[INPUT RECORDS Boundary: Start]

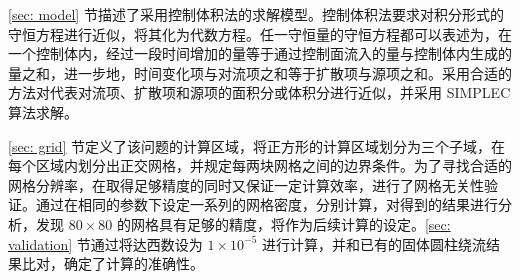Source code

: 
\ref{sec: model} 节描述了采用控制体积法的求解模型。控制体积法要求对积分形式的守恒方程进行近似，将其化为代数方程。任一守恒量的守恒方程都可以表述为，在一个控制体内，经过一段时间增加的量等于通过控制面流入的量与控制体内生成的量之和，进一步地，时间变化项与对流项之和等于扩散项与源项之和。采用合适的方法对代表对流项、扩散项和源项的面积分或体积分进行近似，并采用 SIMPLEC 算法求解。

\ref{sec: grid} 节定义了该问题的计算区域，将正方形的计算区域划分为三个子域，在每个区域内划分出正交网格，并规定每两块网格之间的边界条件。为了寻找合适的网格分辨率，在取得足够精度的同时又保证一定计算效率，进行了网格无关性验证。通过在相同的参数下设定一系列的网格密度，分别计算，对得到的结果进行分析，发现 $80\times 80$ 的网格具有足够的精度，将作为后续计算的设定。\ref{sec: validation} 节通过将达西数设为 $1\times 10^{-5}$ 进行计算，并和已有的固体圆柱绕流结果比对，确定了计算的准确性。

[INPUT RECORDS Boundary: End]
[INPUT RECORDS Boundary: Start]

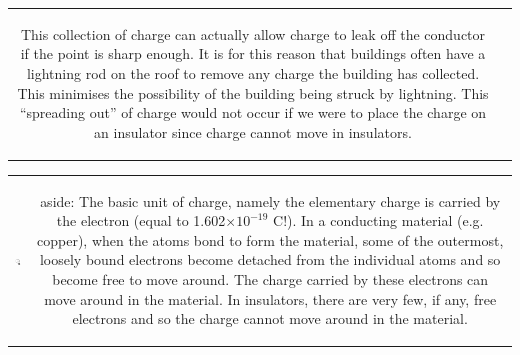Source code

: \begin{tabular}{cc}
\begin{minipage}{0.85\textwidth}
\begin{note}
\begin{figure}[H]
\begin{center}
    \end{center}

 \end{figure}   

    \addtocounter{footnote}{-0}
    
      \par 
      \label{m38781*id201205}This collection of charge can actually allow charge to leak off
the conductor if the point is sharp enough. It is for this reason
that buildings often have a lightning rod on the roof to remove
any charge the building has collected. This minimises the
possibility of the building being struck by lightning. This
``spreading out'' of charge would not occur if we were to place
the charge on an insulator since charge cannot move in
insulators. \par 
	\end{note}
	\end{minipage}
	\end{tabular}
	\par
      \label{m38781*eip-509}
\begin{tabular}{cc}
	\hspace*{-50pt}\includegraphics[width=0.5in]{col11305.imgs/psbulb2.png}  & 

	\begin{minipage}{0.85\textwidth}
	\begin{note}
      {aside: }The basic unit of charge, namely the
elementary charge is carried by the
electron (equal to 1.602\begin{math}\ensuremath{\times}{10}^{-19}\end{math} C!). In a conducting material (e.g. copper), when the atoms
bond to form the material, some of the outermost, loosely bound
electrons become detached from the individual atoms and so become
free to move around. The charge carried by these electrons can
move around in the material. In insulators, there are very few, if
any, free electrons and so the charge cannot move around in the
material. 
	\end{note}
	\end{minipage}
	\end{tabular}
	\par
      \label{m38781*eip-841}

[INPUT RECORDS Boundary: End]

Please show every line of the records that holds the word "cannot".

the charge on an insulator since charge cannot move in
any, free electrons and so the charge cannot move around in the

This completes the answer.